Service was excellent. The only other upscale place I’ve ever been to in my life that had equal service is Moishe’s in Old Montreal. Extremely attentive, not a thing out of place or an error to complain about. Sommelier definitely knew his stuff as well. Both the chef and the somm gave us all a great compliment when they told us they thought that we were in the business (technically I was as a teenager) based on the way we were conversing with them and were surprised when we told them we were not. Even then we were still given the complimentary kitchen tour above based upon my conversation with the chef.
Oh yes, the wines.
So we ordered a Domaine Tempier 2010 Bandol Blanc and an 07 Nicolas Joly. The Joly was sold out so we let the Sommelier pick a white for us. More on that later
Domaine Tempier 2010 Bandol Blanc – The Bandol was a white wine blend comprised of 60% Clairette with a combination of Ugni blanc, Bourboulenc and a little Marsanne per their website. This was oddly intriguing as I associate Clairette with the sweet Clairette de Die, Ugni Blanc with Cognac, Marsanne with rich white Chateauneuf du Pape Blanc and I’ve never heard of Bourboulenc before.
The wine caused an interesting discussion in that I was strongly associating it with Alsacian Pinot Gris and Jay was associating it with Sauvignon Blanc minus the cat pee i.e. a very good Sancerre.
This was actually quite complex with strong flavors, a touch of smoke, melong flavors, gentle herbaciousness and a touch of creamy mouthfeel. I started to see Jay’s point of view while drinking and that’s when I realized how complex the wine truly was.
Personally, I don’t think this is something I’d buy but I appreciate the complexity of the very interesting blend. I was certainly happy to partake of it.
François Villard 2008 Condrieu, Les Terrasses du Palat – This 100% Viognier based wine is fermented for 6 months with a stirring once every week and then rested 11 months on its lees in 20% new barrels and 80% 3-5 year old barrels.
The end result is a complete winner. A creamy mouthfeel reminiscent of a Chateauneuf du Pape Blanc, a toasty but not overpowering lees flavor accents very fragrant aromas and flavors of white peaches and violet flowers. Just a touch flinty as well. It’s like a much better version of a Chardonnay wine. 
This said, I could see how this would not sit well with true Chard fanatics as it is extremely light in comparison to well-made flinty Montrachets and Chablis wines. And as someone who likes Chateauneuf du Pape Blanc, this came off as a lighter more one-dimensional version of one. Now as it turns out, I love botrytis-affected Viognier so it’s interesting seeing the roots of that type of wine’s flavors. This is the second Condrieu from the same maker that I’ve had with Jay and I have enjoyed both very much.

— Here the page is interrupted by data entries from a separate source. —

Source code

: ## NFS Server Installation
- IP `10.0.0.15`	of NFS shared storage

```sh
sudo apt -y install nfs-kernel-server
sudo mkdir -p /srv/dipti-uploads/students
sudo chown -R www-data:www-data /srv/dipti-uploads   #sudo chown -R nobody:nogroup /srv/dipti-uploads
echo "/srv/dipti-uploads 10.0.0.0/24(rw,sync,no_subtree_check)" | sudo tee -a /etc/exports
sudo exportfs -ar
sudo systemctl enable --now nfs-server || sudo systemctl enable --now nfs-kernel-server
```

BTW, if you look at Mr. Villard’s website, Condrieu is one of his specialties. It definitely shows. WOTN for me. Intriguingly, Jay and Michael seemed to enjoy the Bandol much more whereas I stopped drinking it the moment I tasted the Condrieu. Interesting contrast of palates there. HIGHLY RECOMMENDED
BTW, we were also given a complimentary small splash of a Marsanne/Rousanne blended wine to start before all food arrived tow het our appetites. Unfortunately, we forgot to take a pic of the bottle which was opened and removed immediately from the table. No issue there, we didn’t order it and it was a gift so we weren’t expecting them to leave the bottle. We believe it may have been the Eric Texier 2001 Roussanne Brezeme but aren’t entirely sure as the website says it is 100% Roussanne and the sommelier distinctly told us it was a Marsanne/Rousanne blend we were having. Whatever it was, it was very reminiscent of the Clos St. Jean 2011 Chateauneuf du Pape Blanc I raved about earlier this year.
Sorry about that lack of info but someone coughJaycough and their crappy new Empire of Evil Apple iPhone 6 forgot to snap a pic. However, he did snap all the pics above so I’ll have to let it go.